Regarding transmyocardial repolarization, there are three layers in the myocardium: the endocardial, the M-cell, and the epicardial layer. The myocardial layers are at different repolarization phases creating transmyocardial nonhomogeneities, which become substrates for reentry causing malignant arrhythmias [24]. These transmyocardial nonhomogeneities are determined by the ECG parameters Tp − Te, (Tp − Te)d, and (Tp − Te)/QT ratio. Therefore we think that myocardial iron overload may contribute to creating transmyocardial nonhomogeneity and these ECG parameters may better demonstrate the relation between iron overload and repolarization parameters than conventional QT parameters. However, the data in Tp − Te are very scarce in β-TM patients. There is only a study where Kocharian et al. [8] demonstrated prolonged Tp − Te and (Tp − Te)d in patients with β-TM. Nevertheless, they did not investigate (Tp − Te)/QT ratio. We also found higher transmyocardial repolarization parameters except for (Tp − Te)/QT ratio in β-TM patients compared to the healthy subjects. In contrast to conventional QT parameters, there is no study investigating the relation between transmyocardial repolarization parameters and both ferritin levels and cardiac iron load. For the first time, we investigated the relation of transmyocardial repolarization parameters with cardiac T2* values. In our study, we found no difference in transmyocardial repolarization parameters in patients with T2* < 20 msec and those with T2* ≥ 20 msec. In addition, there was no linear relation between transmyocardial repolarization parameters and cardiac T2* values. These results support the theory that fibrosis as a cause of iron overload may be more deleterious than iron itself. Iron alone is not sufficient to cause arrhythmia and other comorbid conditions can contribute to arrhythmias.
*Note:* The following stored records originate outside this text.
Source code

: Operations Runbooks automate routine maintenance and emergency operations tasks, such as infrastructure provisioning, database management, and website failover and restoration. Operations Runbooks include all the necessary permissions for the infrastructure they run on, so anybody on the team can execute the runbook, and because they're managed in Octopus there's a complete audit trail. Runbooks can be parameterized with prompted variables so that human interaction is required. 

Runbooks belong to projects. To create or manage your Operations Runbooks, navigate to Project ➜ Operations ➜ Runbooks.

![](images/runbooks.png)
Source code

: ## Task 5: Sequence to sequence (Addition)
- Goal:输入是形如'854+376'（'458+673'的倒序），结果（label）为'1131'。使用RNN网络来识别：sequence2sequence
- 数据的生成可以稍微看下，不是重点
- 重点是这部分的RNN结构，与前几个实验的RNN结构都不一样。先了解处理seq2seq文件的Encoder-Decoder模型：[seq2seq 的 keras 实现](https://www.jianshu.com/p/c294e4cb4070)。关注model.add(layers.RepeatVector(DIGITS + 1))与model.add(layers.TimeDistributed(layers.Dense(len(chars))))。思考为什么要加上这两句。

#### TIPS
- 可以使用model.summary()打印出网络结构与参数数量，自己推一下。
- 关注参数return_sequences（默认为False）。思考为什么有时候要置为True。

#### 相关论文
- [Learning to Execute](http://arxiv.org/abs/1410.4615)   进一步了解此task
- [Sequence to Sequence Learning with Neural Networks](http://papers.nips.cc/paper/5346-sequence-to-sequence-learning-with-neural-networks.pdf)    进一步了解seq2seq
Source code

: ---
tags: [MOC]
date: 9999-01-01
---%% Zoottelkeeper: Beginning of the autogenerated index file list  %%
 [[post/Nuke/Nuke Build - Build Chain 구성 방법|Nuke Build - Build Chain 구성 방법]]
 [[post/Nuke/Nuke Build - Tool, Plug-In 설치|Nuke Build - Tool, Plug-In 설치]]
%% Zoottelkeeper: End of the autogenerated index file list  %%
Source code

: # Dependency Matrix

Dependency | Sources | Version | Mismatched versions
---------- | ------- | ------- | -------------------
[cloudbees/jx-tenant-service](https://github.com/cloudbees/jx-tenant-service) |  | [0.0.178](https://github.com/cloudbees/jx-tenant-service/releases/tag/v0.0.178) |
This issue was observed in nonhuman models [17, 18]. In addition, cardiac arrhythmias were not solely related to iron overload in patients with hemochromatosis [25]. Taken together, these data suggest that iron alone may be necessary but insufficient to cause cardiac arrhythmia in iron-overload conditions.
5. Limitations
A few limitations deserve mention: (a) this study is a cross-sectional study with small sample size and large prospective randomized studies are needed to clarify the relationship between the both impaired regional and transmyocardial repolarization parameters and subsequent cardiac events in β-TM patients, (b) we did not perform cardiac MRI in control group because of cost. In addition, because of controversial results in the literature, we aimed to evaluate whether repolarization parameters are impaired in patients with β-TM or not, (c) β-TM patients were under chelation therapy and this type of therapy may blind results of the study. Therefore our results may not be applicable to patients not undergoing this kind of therapy, (d) because of speculations that fibrosis as a cause of iron load may impair repolarization parameters, we think that investigation of noninvasive markers of fibrosis, such as metalloproteinase, procollagen type I, and procollagen type III needs to be investigated in future.
6. Conclusion
The present study demonstrated that repolarization parameters are impaired in asymptomatic β-TM patients and it was unrelated with cardiac T2* MRI values. Thus it needs to well-designed randomized investigations in this area.